Task requirements:
Begin with the line that holds "- ✅ Approval mechanism present". Write out every line from there to the end of the listing below, word for word.

Data for review:

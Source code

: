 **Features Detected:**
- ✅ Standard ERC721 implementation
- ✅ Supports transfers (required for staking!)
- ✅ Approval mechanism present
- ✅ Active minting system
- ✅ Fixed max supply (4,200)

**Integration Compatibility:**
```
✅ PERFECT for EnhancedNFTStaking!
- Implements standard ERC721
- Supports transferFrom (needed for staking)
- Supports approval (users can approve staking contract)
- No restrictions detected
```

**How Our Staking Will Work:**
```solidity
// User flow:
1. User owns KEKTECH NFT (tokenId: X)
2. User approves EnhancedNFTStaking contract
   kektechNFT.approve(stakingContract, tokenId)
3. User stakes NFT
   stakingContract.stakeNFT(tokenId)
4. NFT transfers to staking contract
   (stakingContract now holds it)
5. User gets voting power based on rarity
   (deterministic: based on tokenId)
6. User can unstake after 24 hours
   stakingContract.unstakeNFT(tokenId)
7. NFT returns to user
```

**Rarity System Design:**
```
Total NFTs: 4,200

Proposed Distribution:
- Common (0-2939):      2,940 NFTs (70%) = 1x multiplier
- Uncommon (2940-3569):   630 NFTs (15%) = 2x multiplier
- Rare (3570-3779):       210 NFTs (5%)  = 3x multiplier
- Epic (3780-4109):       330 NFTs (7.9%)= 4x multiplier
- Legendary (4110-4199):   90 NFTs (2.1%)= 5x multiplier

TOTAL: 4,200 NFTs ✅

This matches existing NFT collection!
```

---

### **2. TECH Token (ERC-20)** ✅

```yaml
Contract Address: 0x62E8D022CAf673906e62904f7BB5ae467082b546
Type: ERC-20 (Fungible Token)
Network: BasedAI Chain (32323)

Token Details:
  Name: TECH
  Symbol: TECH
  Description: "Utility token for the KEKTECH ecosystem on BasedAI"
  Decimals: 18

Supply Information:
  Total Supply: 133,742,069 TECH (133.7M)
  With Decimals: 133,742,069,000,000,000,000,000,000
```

Written response:
- ✅ Approval mechanism present
- ✅ Active minting system
- ✅ Fixed max supply (4,200)

**Integration Compatibility:**
```
✅ PERFECT for EnhancedNFTStaking!
- Implements standard ERC721
- Supports transferFrom (needed for staking)
- Supports approval (users can approve staking contract)
- No restrictions detected
```

**How Our Staking Will Work:**
```solidity
// User flow:
1. User owns KEKTECH NFT (tokenId: X)
2. User approves EnhancedNFTStaking contract
   kektechNFT.approve(stakingContract, tokenId)
3. User stakes NFT
   stakingContract.stakeNFT(tokenId)
4. NFT transfers to staking contract
   (stakingContract now holds it)
5. User gets voting power based on rarity
   (deterministic: based on tokenId)
6. User can unstake after 24 hours
   stakingContract.unstakeNFT(tokenId)
7. NFT returns to user
```

**Rarity System Design:**
```
Total NFTs: 4,200

Proposed Distribution:
- Common (0-2939):      2,940 NFTs (70%) = 1x multiplier
- Uncommon (2940-3569):   630 NFTs (15%) = 2x multiplier
- Rare (3570-3779):       210 NFTs (5%)  = 3x multiplier
- Epic (3780-4109):       330 NFTs (7.9%)= 4x multiplier
- Legendary (4110-4199):   90 NFTs (2.1%)= 5x multiplier

TOTAL: 4,200 NFTs ✅

This matches existing NFT collection!
```

---

### **2. TECH Token (ERC-20)** ✅

```yaml
Contract Address: 0x62E8D022CAf673906e62904f7BB5ae467082b546
Type: ERC-20 (Fungible Token)
Network: BasedAI Chain (32323)

Token Details:
  Name: TECH
  Symbol: TECH
  Description: "Utility token for the KEKTECH ecosystem on BasedAI"
  Decimals: 18

Supply Information:
  Total Supply: 133,742,069 TECH (133.7M)
  With Decimals: 133,742,069,000,000,000,000,000,000
```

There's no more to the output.